No es de extrañar que Ghery haya aceptado con enorme alivio el encargo del nuevo museo Guggenheim de Abu Dhabi. Según dice Ghery “Me pareció difícil hacer este proyecto, ya que está muy lejos, es una cultura diferente y estoy muy viejo para meterme en esto”, sin embargo agrega “si no fuese por este proyecto, mi oficina sería mucho mas chica hoy día. Ha sido la salvación para nosotros”.
Ahora en sus 80 años, Ghery observa con preocupación el futuro inmediato y toma ciertas precauciones respecto de su estudio de arquitectura. Hay que considerar que se inició en la carrera haciendo construcciones muy baratas pero llamativas, mediante el uso de materiales corrientes usados imaginativamente. Esto siempre ha sido una constante en su búsqueda de como reducir presupuestos, lo que lo coloca en una posición ventajosa frente a la crisis, por lo menos en comparación con los otros “superstars” de la arquitectura, para quienes los presupuestos solo son un marco de referencia general, sin mayor importancia.”Estoy dispuesto a trabajar en metal corrugado nuevamente” dice Ghery ”Es fácil y divertido ¿Para que gastar todo ese dinero en terminaciones fantasiosas? No se necesitan en realidad y uno se puede expresar apasionadamente usando materiales simples”.
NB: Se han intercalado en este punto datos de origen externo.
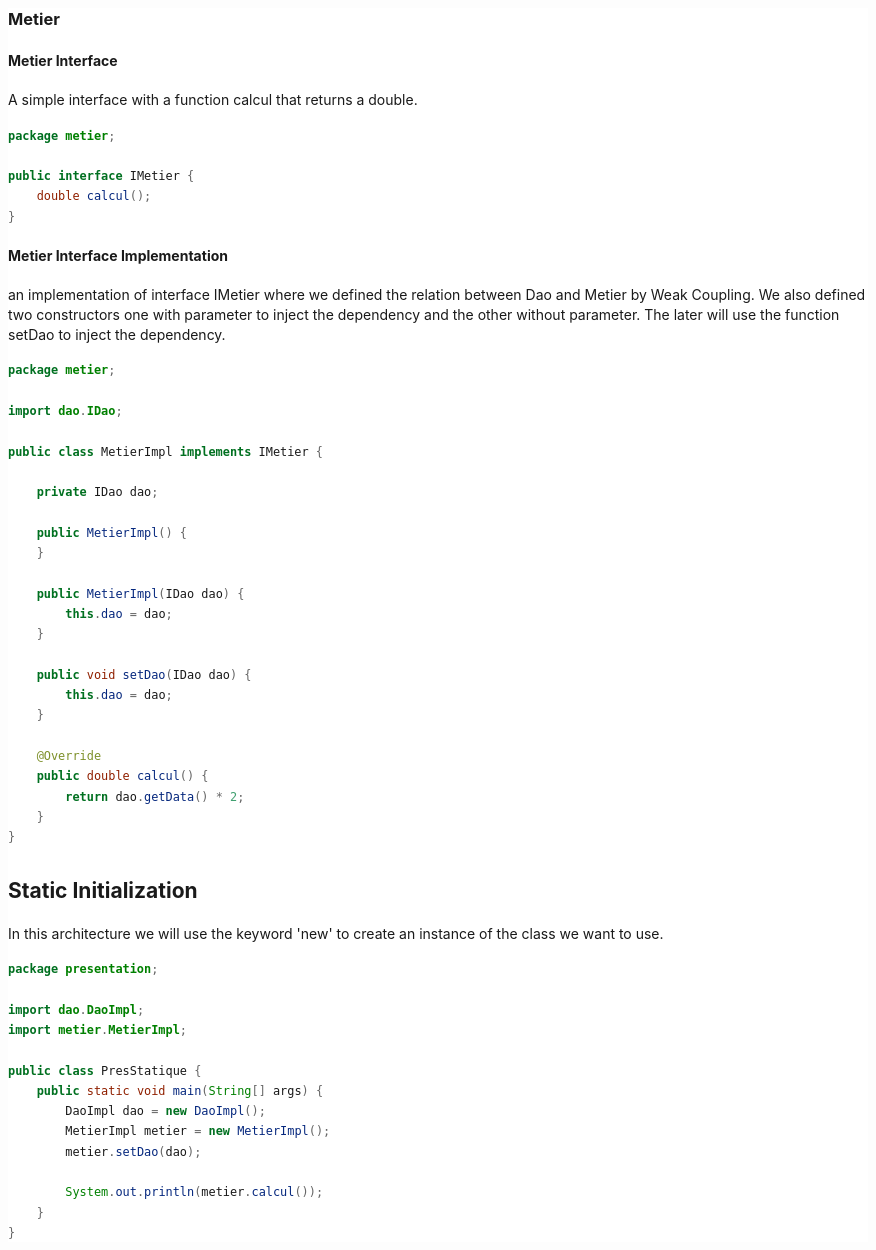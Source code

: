 ### Metier
#### Metier Interface

A simple interface with a function calcul that returns a double.

```java
package metier;

public interface IMetier {
    double calcul();
}
```

#### Metier Interface Implementation

an implementation of interface IMetier where we defined the relation between Dao and Metier by Weak Coupling. We also defined two constructors one with parameter to inject the dependency and the other without parameter. The later will use the function setDao to inject the dependency.

```java
package metier;

import dao.IDao;

public class MetierImpl implements IMetier {
    
    private IDao dao;

    public MetierImpl() {
    }

    public MetierImpl(IDao dao) {
        this.dao = dao;
    }

    public void setDao(IDao dao) {
        this.dao = dao;
    }

    @Override
    public double calcul() {
        return dao.getData() * 2;
    }
}
```

## Static Initialization

In this architecture we will use the keyword 'new' to create an instance of the class we want to use.

```java
package presentation;

import dao.DaoImpl;
import metier.MetierImpl;

public class PresStatique {
    public static void main(String[] args) {
        DaoImpl dao = new DaoImpl();
        MetierImpl metier = new MetierImpl();
        metier.setDao(dao);

        System.out.println(metier.calcul());
    }
}
```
En otra esfera, Ghery ha abandonado sus sueños de irse a vivir a París o de construirse una casa en tres sitios adyacentes que compró en Venecia, para “que fuese un ejemplo mundial”, en cuyo diseño ha trabajado intermitentemente en los últimos años. Mas bien ha decidido repartir estos sitios entre su hijo y dos de sus colaboradores mas cercanos. Va a seguir viviendo en la famosa casa de Santa Mónica, que compró y remodeló en 1978, después de un fracaso matrimonial y profesional. Cualquiera que sea donde decida pasar sus últimos años, su legado permanecerá – especialmente en Los Angeles – donde fuera precedido por grandes de la arquitectura como Richard Neutra, Charles y Henry Greene, Rudolf Schindler y otros. Pero si estos arquitectos trajeron el mundo a Los Angeles, Ghery ha hecho lo contrario: con sus proyectos enraizados en la estética suelta e informal de su ciudad de adopción, ha llevado Los Angeles al mundo.